Soup being the first course served at all ordinary dinners, we make it the basis for preliminary remarks. Nothing more palatable than good, well-made soup, and nothing less appetising than poor soup. Now to attain perfection in any line, care and attention are requisite, careful study a necessity, and application the moving force. Hence, cooking in all its branches should be studied as a science, and not be looked upon as a haphazard mode of getting through life. Cooking is in a great measure a chemical process, and the ingredients of certain dishes should be as carefully weighed and tested as though emanating from the laboratory. Few female cooks think of this, but men with their superior instinctive reasoning power are more governed by law and abide more closely to rule; therefore, are better cooks, and command higher prices for services.
Now, with regard to soup making, the first care is to have the fire brisk, the vessel in which it is cooked thoroughly cleaned and free from odor. To insure this, keep one vessel sacred to soup as nearly as possible; and after serving wash the pot with potash water, or take a piece of washing soda the size of a nutmeg, dissolve in hot water and then cleanse the vessel. A good workman is known by his tools, so also a good cook will look well to the utensils before commencing operations. Good results follow carefulness.

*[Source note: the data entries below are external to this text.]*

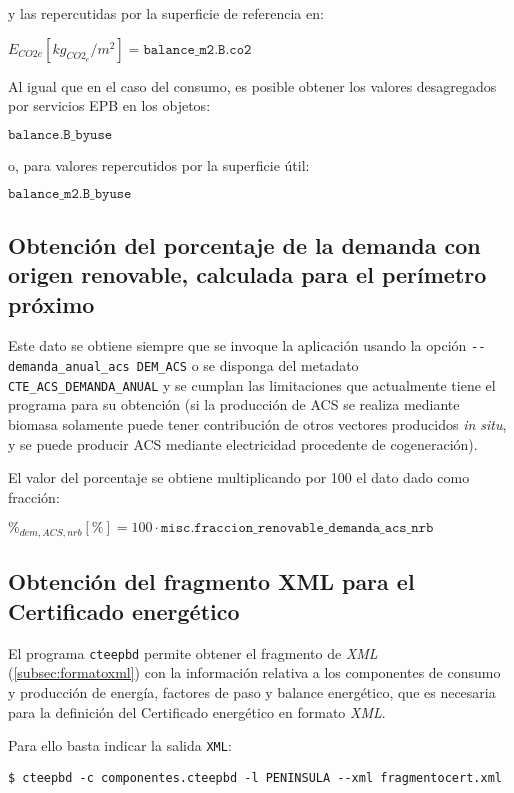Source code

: \documentclass[10pt,notitlepage,oneside,a4paper]{article}
\begin{document}
y las repercutidas por la superficie de referencia en:

$E_{CO2e} [kg_{CO2_e}/m^2] = \texttt{balance\_m2.B.co2}$

Al igual que en el caso del consumo, es posible obtener los valores desagregados por servicios EPB en los objetos:

$\texttt{balance.B\_byuse}$

o, para valores repercutidos por la superficie útil:

$\texttt{balance\_m2.B\_byuse}$

\subsection{Obtención del porcentaje de la demanda con origen renovable, calculada para el perímetro próximo}

Este dato se obtiene siempre que se invoque la aplicación usando la opción \texttt{-{}-demanda\_anual\_acs DEM\_ACS} o se disponga del metadato \texttt{CTE\_ACS\_DEMANDA\_ANUAL} y se cumplan las limitaciones que actualmente tiene el programa para su obtención (si la producción de ACS se realiza mediante biomasa solamente puede tener contribución de otros vectores producidos \textit{in situ}, y se puede producir ACS mediante electricidad procedente de cogeneración).

El valor del porcentaje se obtiene multiplicando por 100 el dato dado como fracción:

$\%_{dem,ACS,nrb} [\%] = 100 \cdot \texttt{misc.fraccion\_renovable\_demanda\_acs\_nrb}$


\subsection{Obtención del fragmento XML para el Certificado energético}

El programa \texttt{cteepbd} permite obtener el fragmento de \textit{XML} (\autoref{subsec:formatoxml}) con la información relativa a los componentes de consumo y producción de energía, factores de paso y balance energético, que es necesaria para la definición del Certificado energético en formato \textit{XML}.

Para ello basta indicar la salida \texttt{XML}:

\begin{Verbatim}[fontsize=\small]
    $ cteepbd -c componentes.cteepbd -l PENINSULA --xml fragmentocert.xml
\end{Verbatim}
\end{document}
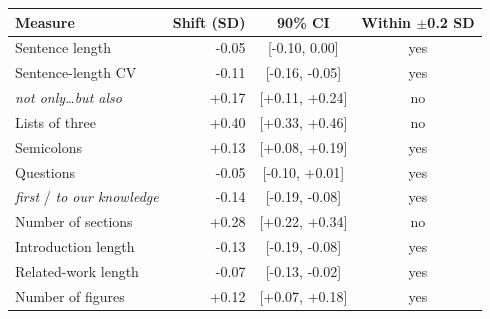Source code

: \begin{tabular}{l r c c}
\toprule
Measure & Shift (SD) & 90\% CI & Within $\pm$0.2 SD \\
\midrule
Sentence length & -0.05 & [-0.10, 0.00] & yes \\
Sentence-length CV & -0.11 & [-0.16, -0.05] & yes \\
\textit{not only\ldots but also} & +0.17 & [+0.11, +0.24] & no \\
Lists of three & +0.40 & [+0.33, +0.46] & no \\
Semicolons & +0.13 & [+0.08, +0.19] & yes \\
Questions & -0.05 & [-0.10, +0.01] & yes \\
\textit{first} / \textit{to our knowledge} & -0.14 & [-0.19, -0.08] & yes \\
Number of sections & +0.28 & [+0.22, +0.34] & no \\
Introduction length & -0.13 & [-0.19, -0.08] & yes \\
Related-work length & -0.07 & [-0.13, -0.02] & yes \\
Number of figures & +0.12 & [+0.07, +0.18] & yes \\
\bottomrule
\end{tabular}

Soup must have time to cook, and should always boil gently, that the meat may become tender, and give out its juices. Allow a quart of water and a teaspoonful of salt for each pound of meat. Soup meat must always be put down in cold water. Skim well before it comes to the boiling point, and again skim off superfluous fat before putting in the vegetables. The vegetables most used in soups are carrots, leeks, parsley, turnip, celery, tomatoes, okras, cabbage, cauliflower, peas and potatoes.
One large leek, two carrots, one bunch of parsley, two turnips and a potato, will be enough for one pot of soup. One head of celery, two leeks, two turnips, and five or six small potatoes will be enough another time. Six tomatoes skinned, the juice strained from the seeds, a leek, a bunch of parsley, and six potatoes will answer for another style; a carrot, some cabbage, tomatoes, and potatoes will do another time. Okra alone is vegetable enough for a gombo, unless onion is liked with it. Green peas, lettuce, and new potatoes are enough for spring lamb soup. Vermicelli and macaroni are for chicken, lamb or veal soup, with the addition of onion if liked.
It is well to prepare the vegetables when the meat is put over the fire to boil; allow a quart of water to a pound of meat. Trim and scrape carrots, then cut or grate them. Wash parsley and cut it small. Pare turnips and cut them in slices a quarter of an inch thick. Cut leeks in thick slices. Cut celery in half lengths; the delicate green leaves give a fine flavor to the soup.
Pour boiling water on tomatoes, which will cause the skins to peel off easily; when cool, squeeze out the seeds, and reserve the juice for use in soup.
Shave cabbage in thin slices. Slice okra for gombo or okra soup. Pare the potatoes, shell the peas, and cut off green corn from the cob, for all these add fine flavor to soup.
To color soup brown, use browned flour or a little burnt sugar. Spinach leaves give a fine green color. Pound the leaves, tie them in a cloth, and squeeze out all the juice which add to the soup five minutes before serving. This is also used to give color to mock-turtle soup.
You may color soup red by putting in the strained juice of tomatoes, or the whole tomato, if it is run through a sieve; grated carrot gives a fine amber color; okra gives a pale green.
For white soups, which are made of veal, lamb, and chicken, white vegetables are best, such as rice, pearl barley, vermicelli, and macaroni; the thickening should then be made of unbrowned flour.